Fino ad ora avete parlato tutti, poeti, sentimenti, impressioni, tragedie. Eppure io, il presunto protagonista di questo mondo che è ancora allo stato di brodo primordiale, devo ancora far sentire la mia voce.

Ebbene, io sono Carassius Auratus, quel pesce rosso che tutti voi avete sempre snobbato, considerato banale. Certo, non posso fare a meno di giustificarvi: di auratus c’è ben poco nel mio misero aspetto. Spesso sono di quel colore rossiccio aranciato che non dice molto.

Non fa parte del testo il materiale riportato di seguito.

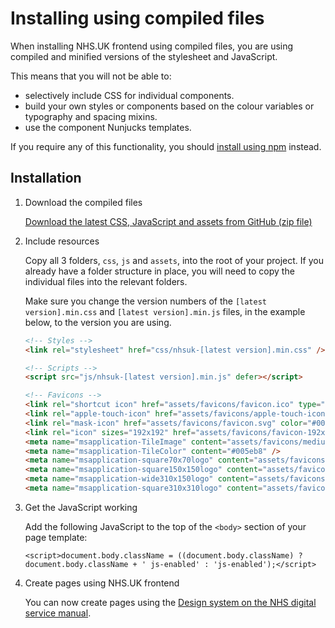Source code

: # Installing using compiled files

When installing NHS.UK frontend using compiled files, you are using compiled and minified versions of the stylesheet and JavaScript.

This means that you will not be able to:

- selectively include CSS for individual components.
- build your own styles or components based on the colour variables or typography and spacing mixins.
- use the component Nunjucks templates.

If you require any of this functionality, you should [install using npm](/docs/installation/installing-with-npm.md) instead.

## Installation

1. Download the compiled files

   [Download the latest CSS, JavaScript and assets from GitHub (zip file)](https://github.com/nhsuk/nhsuk-frontend/releases)

2. Include resources

   Copy all 3 folders, `css`, `js` and `assets`, into the root of your project. If you already have a folder structure
   in place, you will need to copy the individual files into the relevant folders.

   Make sure you change the version numbers of the `[latest version].min.css` and `[latest version].min.js` files,
   in the example below, to the version you are using.

   ```html
   <!-- Styles -->
   <link rel="stylesheet" href="css/nhsuk-[latest version].min.css" />

   <!-- Scripts -->
   <script src="js/nhsuk-[latest version].min.js" defer></script>

   <!-- Favicons -->
   <link rel="shortcut icon" href="assets/favicons/favicon.ico" type="image/x-icon" />
   <link rel="apple-touch-icon" href="assets/favicons/apple-touch-icon-180x180.png" />
   <link rel="mask-icon" href="assets/favicons/favicon.svg" color="#005eb8" />
   <link rel="icon" sizes="192x192" href="assets/favicons/favicon-192x192.png" />
   <meta name="msapplication-TileImage" content="assets/favicons/mediumtile-144x144.png" />
   <meta name="msapplication-TileColor" content="#005eb8" />
   <meta name="msapplication-square70x70logo" content="assets/favicons/smalltile-70x70.png" />
   <meta name="msapplication-square150x150logo" content="assets/favicons/mediumtile-150x150.png" />
   <meta name="msapplication-wide310x150logo" content="assets/favicons/widetile-310x150.png" />
   <meta name="msapplication-square310x310logo" content="assets/favicons/largetile-310x310.png" />
   ```

3. Get the JavaScript working

   Add the following JavaScript to the top of the `<body>` section of your page template:

   ```
   <script>document.body.className = ((document.body.className) ? document.body.className + ' js-enabled' : 'js-enabled');</script>
   ```

4. Create pages using NHS.UK frontend

   You can now create pages using the [Design system on the NHS digital service manual](https://service-manual.nhs.uk/design-system).
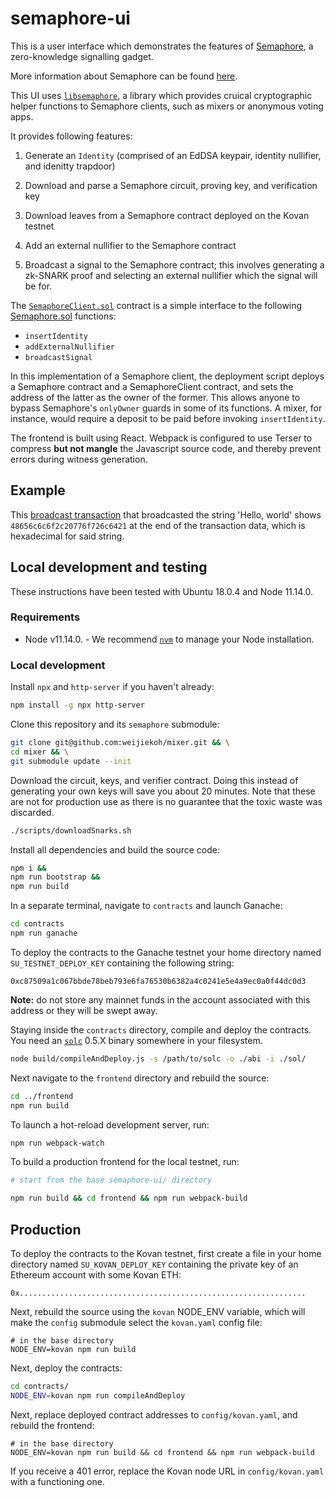 # semaphore-ui

This is a user interface which demonstrates the features of
[Semaphore](https://github.com/kobigurk/semaphore), a zero-knowledge signalling
gadget.

More information about Semaphore can be found [here](https://medium.com/coinmonks/to-mixers-and-beyond-presenting-semaphore-a-privacy-gadget-built-on-ethereum-4c8b00857c9b).

This UI uses [`libsemaphore`](https://github.com/weijiekoh/libsemaphore), a
library which provides cruical cryptographic helper functions to Semaphore
clients, such as mixers or anonymous voting apps.

It provides following features:

1. Generate an `Identity` (comprised of an EdDSA keypair, identity nullifier,
   and idenitty trapdoor)

2. Download and parse a Semaphore circuit, proving key, and verification key

3. Download leaves from a Semaphore contract deployed on the Kovan testnet

4. Add an external nullifier to the Semaphore contract

5. Broadcast a signal to the Semaphore contract; this involves generating a
   zk-SNARK proof and selecting an external nullifier which the signal will be
   for.

The [`SemaphoreClient.sol`](./contracts/sol/SemaphoreClient.sol) contract is a
simple interface to the following
[Semaphore.sol](./semaphore/semaphorejs/contracts/Semaphore.sol) functions:

- `insertIdentity`
- `addExternalNullifier`
- `broadcastSignal`

In this implementation of a Semaphore client, the deployment script deploys a
Semaphore contract and a SemaphoreClient contract, and sets the address of the
latter as the owner of the former. This allows anyone to bypass Semaphore's
`onlyOwner` guards in some of its functions. A mixer, for instance, would
require a deposit to be paid before invoking `insertIdentity`.

The frontend is built using React. Webpack is configured to use Terser to
compress **but not mangle** the Javascript source code, and thereby prevent
errors during witness generation.

## Example

This [broadcast
transaction](https://kovan.etherscan.io/tx/0x50aef915da2f84164888d1b6c3501bdacb7e9344e46b5d04183114f91b29cccb)
that broadcasted the string 'Hello, world' shows `48656c6c6f2c20776f726c6421`
at the end of the transaction data, which is hexadecimal for said string.

## Local development and testing

These instructions have been tested with Ubuntu 18.0.4 and Node 11.14.0.

### Requirements

- Node v11.14.0.
      - We recommend [`nvm`](https://github.com/nvm-sh/nvm) to manage your Node
        installation.

### Local development

Install `npx` and `http-server` if you haven't already:

```bash
npm install -g npx http-server
```

Clone this repository and its `semaphore` submodule:

```bash
git clone git@github.com:weijiekoh/mixer.git && \
cd mixer && \
git submodule update --init
```

Download the circuit, keys, and verifier contract. Doing this instead of
generating your own keys will save you about 20 minutes. Note that these are
not for production use as there is no guarantee that the toxic waste was
discarded.

```bash
./scripts/downloadSnarks.sh
```

Install all dependencies and build the source code:

```bash
npm i &&
npm run bootstrap &&
npm run build
```

In a separate terminal, navigate to `contracts` and launch Ganache:

```bash
cd contracts
npm run ganache
```

To deploy the contracts to the Ganache testnet
your home directory named `SU_TESTNET_DEPLOY_KEY` containing the following string:

```
0xc87509a1c067bbde78beb793e6fa76530b6382a4c0241e5e4a9ec0a0f44dc0d3
```

**Note:** do not store any mainnet funds in the account associated with this
address or they will be swept away.

Staying inside the `contracts` directory, compile and deploy the contracts. You
need an [`solc`](https://github.com/ethereum/solidity) 0.5.X binary somewhere in your filesystem.

```bash
node build/compileAndDeploy.js -s /path/to/solc -o ./abi -i ./sol/
```

Next navigate to the `frontend` directory and rebuild the source:

```bash
cd ../frontend
npm run build
```

To launch a hot-reload development server, run:

```bash
npm run webpack-watch
```

To build a production frontend for the local testnet, run:

```bash
# start from the base semaphore-ui/ directory

npm run build && cd frontend && npm run webpack-build
```

## Production

To deploy the contracts to the Kovan testnet, first create a file in your home
directory named `SU_KOVAN_DEPLOY_KEY` containing the private key of an Ethereum
account with some Kovan ETH:

```
0x................................................................
```

Next, rebuild the source using the `kovan` NODE_ENV variable, which will make the `config` submodule select the `kovan.yaml` config file:

```
# in the base directory
NODE_ENV=kovan npm run build
```

Next, deploy the contracts:

```bash
cd contracts/
NODE_ENV=kovan npm run compileAndDeploy
```

Next, replace deployed contract addresses to `config/kovan.yaml`, and rebuild
the frontend:

```
# in the base directory
NODE_ENV=kovan npm run build && cd frontend && npm run webpack-build
```

If you receive a 401 error, replace the Kovan node URL in `config/kovan.yaml`
with a functioning one.
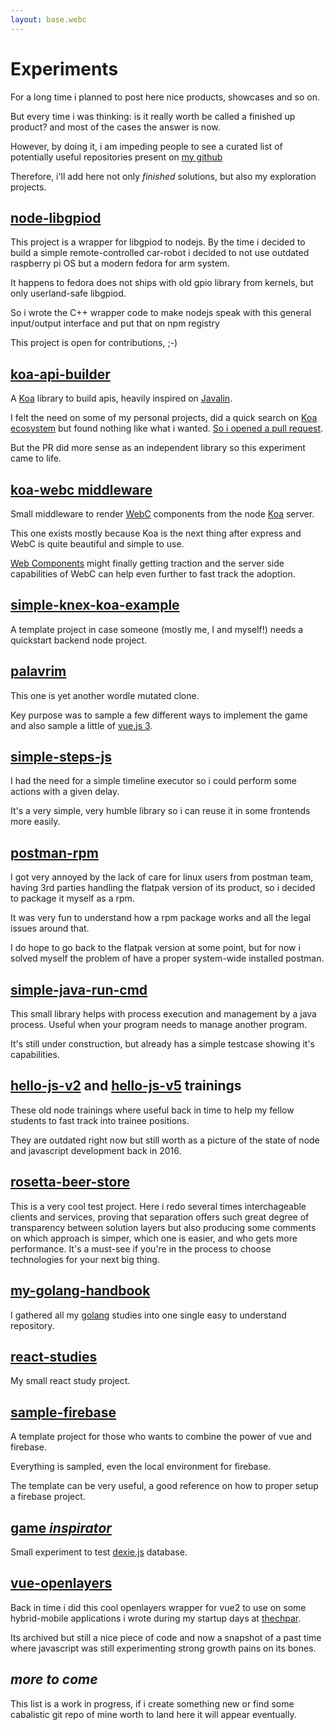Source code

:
 ```yaml
---
layout: base.webc
---
```


# Experiments

For a long time i planned to post here nice products, showcases and so on.

But every time i was thinking: is it really worth be called a finished up
product? and most of the cases the answer is now.

However, by doing it, i am impeding people to see a curated list of potentially
useful repositories present on [my github](https://github.com/sombriks?tab=repositories)

Therefore, i'll add here not only _finished_ solutions, but also my exploration
projects.

## [node-libgpiod](https://github.com/sombriks/node-libgpiod)

This project is a wrapper for libgpiod to nodejs. By the time i decided to build
a simple remote-controlled car-robot i decided to not use outdated raspberry pi
OS but a modern fedora for arm system.

It happens to fedora does not ships with old gpio library from kernels, but only
userland-safe libgpiod.

So i wrote the C++ wrapper code to make nodejs speak with this general
input/output interface and put that on npm registry

This project is open for contributions, ;-)

## [koa-api-builder](https://github.com/sombriks/koa-api-builder)

A [Koa](https://koajs.org) library to build apis, heavily inspired on
[Javalin](https://javalin.io).

I felt the need on some of my personal projects, did a quick search on
[Koa ecosystem](https://github.com/koajs/koa/wiki#routing-and-mounting) but
found nothing like what i wanted.
[So i opened a pull request](https://github.com/koajs/router/pull/167).

But the PR did more sense as an independent library so this experiment came to
life.

## [koa-webc middleware](https://github.com/sombriks/koa-webc)

Small middleware to render [WebC](https://github.com/11ty/webc) components from
the node [Koa](https://koajs.com/) server.

This one exists mostly because Koa is the next thing after express and WebC is
quite beautiful and simple to use.

[Web Components](https://developer.mozilla.org/en-US/docs/Web/Web_Components)
might finally getting traction and the server side capabilities of WebC can help
even further to fast track the adoption.

## [simple-knex-koa-example](https://github.com/sombriks/simple-knex-koa-example)

A template project in case someone (mostly me, I and myself!) needs a quickstart
backend node project.

## [palavrim](https://github.com/sombriks/palavrim)

This one is yet another wordle mutated clone.

Key purpose was to sample a few different ways to implement the game and also
sample a little of [vue.js 3](https://github.com/vuejs/core/blob/main/CHANGELOG.md#3247-2023-02-02).

## [simple-steps-js](https://github.com/sombriks/simple-steps-js)

I had the need for a simple timeline executor so i could perform some actions
with a given delay.

It's a very simple, very humble library so i can reuse it in some frontends more
easily.

## [postman-rpm](https://github.com/sombriks/postman-rpm)

I got very annoyed by the lack of care for linux users from postman team, having
3rd parties handling the flatpak version of its product, so i decided to package
it myself as a rpm.

It was very fun to understand how a rpm package works and all the legal issues
around that.

I do hope to go back to the flatpak version at some point, but for now i solved
myself the problem of have a proper system-wide installed postman.

## [simple-java-run-cmd](https://github.com/sombriks/simple-java-run-cmd)

This small library helps with process execution and management by a java process.
Useful when your program needs to manage another program.

It's still under construction, but already has a simple testcase showing it's
capabilities.

## [hello-js-v2](https://github.com/sombriks/hello-js-2.0) and [hello-js-v5](https://github.com/sombriks/hello-js-v5) trainings

These old node trainings where useful back in time to help my fellow students to
fast track into trainee positions.

They are outdated right now but still worth as a picture of the state of node
and javascript development back in 2016.

## [rosetta-beer-store](https://github.com/sombriks/rosetta-beer-store)

This is a very cool test project. Here i redo several times interchageable
clients and services, proving that separation offers such great degree of
transparency between solution layers but also producing some comments on which
approach is simper, which one is easier, and who gets more performance. It's a
must-see if you're in the process to choose technologies for your next big thing.

## [my-golang-handbook](https://github.com/sombriks/my-golang-handbook)

I gathered all my [golang](https://go.dev/) studies into one single easy to
understand repository.

## [react-studies](https://sombriks.github.io/react-studies/)

My small react study project.

## [sample-firebase](https://github.com/sombriks/sample-firebase)

A template project for those who wants to combine the power of vue and firebase.

Everything is sampled, even the local environment for firebase.

The template can be very useful, a good reference on how to proper setup a
firebase project.

## [game _inspirator_](https://sombriks.github.io/random-game-inspirator/#/inspirator)

Small experiment to test [dexie.js](https://dexie.org/) database.

## [vue-openlayers](https://github.com/sombriks/vue-openlayers)

Back in time i did this cool openlayers wrapper for vue2 to use on some
hybrid-mobile applications i wrote during my startup days at
[thechpar](https://github.com/techpar).

Its archived but still a nice piece of code and now a snapshot of a past time
where javascript was still experimenting strong growth pains on its bones.

## _more to come_

This list is a work in progress, if i create something new or find some
cabalistic git repo of mine worth to land here it will appear eventually.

Decisamente meglio questi miei compagni, con le loro vaste code svolazzanti che si muovono sinuose nell’acqua disegnando labirinti dalle mille sfumature, con i loro colori che ricordano mondo lontani, terre calde. Frammenti di cielo scintillano tra le scaglie, coralli attraversano il corpo, raggi di sole danzano con mille riflessi tra le pinne.

Lo ammetto, molto affascinanti. Si aggirano in questo mondo come se fossero padroni dell’universo. Creature stupende che attirano l’attenzione e che amaliano tutti. Chi mai spenderebbe un minuto del suo tempo ad ammirare me, piccola creatura monocroma che si aggira con poca grazia nel regno di questi esseri perfetti,dal carattere travolgente?

Vi ricordo, però, che l’universo in cui questi pesci arlechino si aggirano, non è altro che una prigione dalle pareti trasparenti. Vi ricordo anche che quelle foreste in cui spuntano come lampi multicolore non sono altro che piante che crescono tra fasulle, minuscole anfore di terracotta.

E alla fine chi rimarrà? Questi vacui sogni di colori o la semplice creatura che si adatta a tutto?

Ascoltate adesso la mia voce, signori. Carassius Auratus ha deciso di urlare al mondo, anche quello fuori dalla sua boccia, la sua aurea versione.